|M.Sc Student||Shasha Yoav|
|Subject||The Role of the POU - Domain Transcription Factor VVL in|
Proprioceptor Development in Drosophila
|Department||Department of Medicine||Supervisor||Professor Adi Salzberg|
|Full Thesis text|
Most of the cells in the embryonic peripheral nervous system (PNS) of Drosophila are born in their final location. One known exception is the five lateral chordotonals organ (lch5), a proprioceptive organ whose precursors are born in the dorsal PNS cluster, while the mature organs reach a lateral position by a lateral localization process. Genetic screens had shown that mutation in the ventral - veinless (vvl) gene perturbs the localization of lch5 neurons resulting in a 'dorsal chordotonals' phenotype.
Ventral veinless (Vvl) is a class III POU domain transcription factor. In its absence cell fates within the lch5 lineage are determined properly, but the entire organ fails to migrate ventrally. Vvl is expressed throughout the ectoderm, in lch5 neurons and in the oenocytes, hepatocyte like cells that reside near the lch5 organs. Till today the mechanism and function of vvl in the process of lch5 lateral localization remained elusive.

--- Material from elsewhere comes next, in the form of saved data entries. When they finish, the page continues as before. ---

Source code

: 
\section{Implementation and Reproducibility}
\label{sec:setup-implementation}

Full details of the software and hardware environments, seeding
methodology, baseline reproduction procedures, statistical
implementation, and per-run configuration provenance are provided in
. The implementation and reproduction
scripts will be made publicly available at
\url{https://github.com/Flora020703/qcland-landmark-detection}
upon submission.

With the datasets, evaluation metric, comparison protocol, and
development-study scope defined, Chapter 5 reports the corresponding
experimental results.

The purpose of this work was to investigate the role of vvl in the process of lch5 lateral localization. In order to identify the factors through which vvl controls this process three different routes were taken:
1. We examined the effects of the guiding molecule Slit and its receptor Roundabout (Robo) on the correct localization process and tested for possible interaction with vvl. We found that Slit does affect lch5 localization. Both the absence of Slit and its ectopic expression lead to abnormal positioning of the lch5. In addition, in vvl mutant embryos the expressions of Robo1 in the lch5, and Slit in the oenocytes, was lost. This implies that vvl could affect lch5 localization by controlling the expression of Slit and its receptor Robo1.
2. We tested for possible interactions between Vvl and Spalt, a transcription factor which affects oenocyte formation and lch5 localization. The results showed that Spalt and Vvl mutually affect each other expression.

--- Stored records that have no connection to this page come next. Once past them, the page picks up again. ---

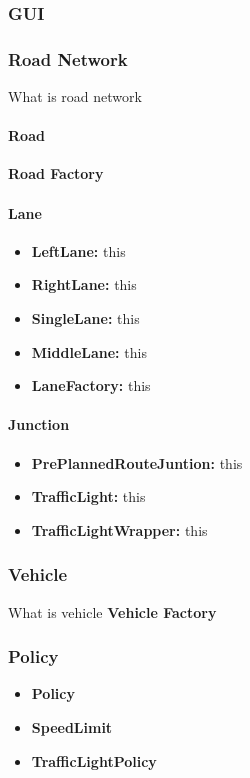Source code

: \documentclass[11pt]{article}
\begin{document}
\begin{itemize}
\subsubsection{GUI}

\subsubsection{Road Network}
What is road network
    \paragraph{Road}
    \textbf{Road Factory}\\
    \paragraph{Lane}
    \begin{itemize}[noitemsep]
    \item \textbf{LeftLane:} this  
    \item \textbf{RightLane:} this
    \item \textbf{SingleLane:} this
    \item \textbf{MiddleLane:} this  
    \item \textbf{LaneFactory:} this
    \end{itemize}
    \paragraph{Junction}
    \begin{itemize}[noitemsep]
    \item \textbf{PrePlannedRouteJuntion:} this  
    \item \textbf{TrafficLight:} this
    \item \textbf{TrafficLightWrapper:} this
    \end{itemize}
    
\subsubsection{Vehicle}
What is vehicle
\textbf{Vehicle Factory}\\


\subsubsection{Policy}        
\begin{itemize}[noitemsep]
\item \textbf{Policy} 
\item \textbf{SpeedLimit} 
\item \textbf{TrafficLightPolicy}
\end{itemize}


\end{itemize}
\end{document}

3. We tested whether vvl affects lch5 localization through the regulation of Stripe (Sr), a transcription factor that is important for the differentiation and formation of chordotonals attachment cells and tendon cells. We found that Vvl does not regulate Sr expression in the lch5 organs. On the other hand, this work shows that Vvl affects the organization of the lateral transverse muscles and the primary patterning of their Sr expressing tendon cells.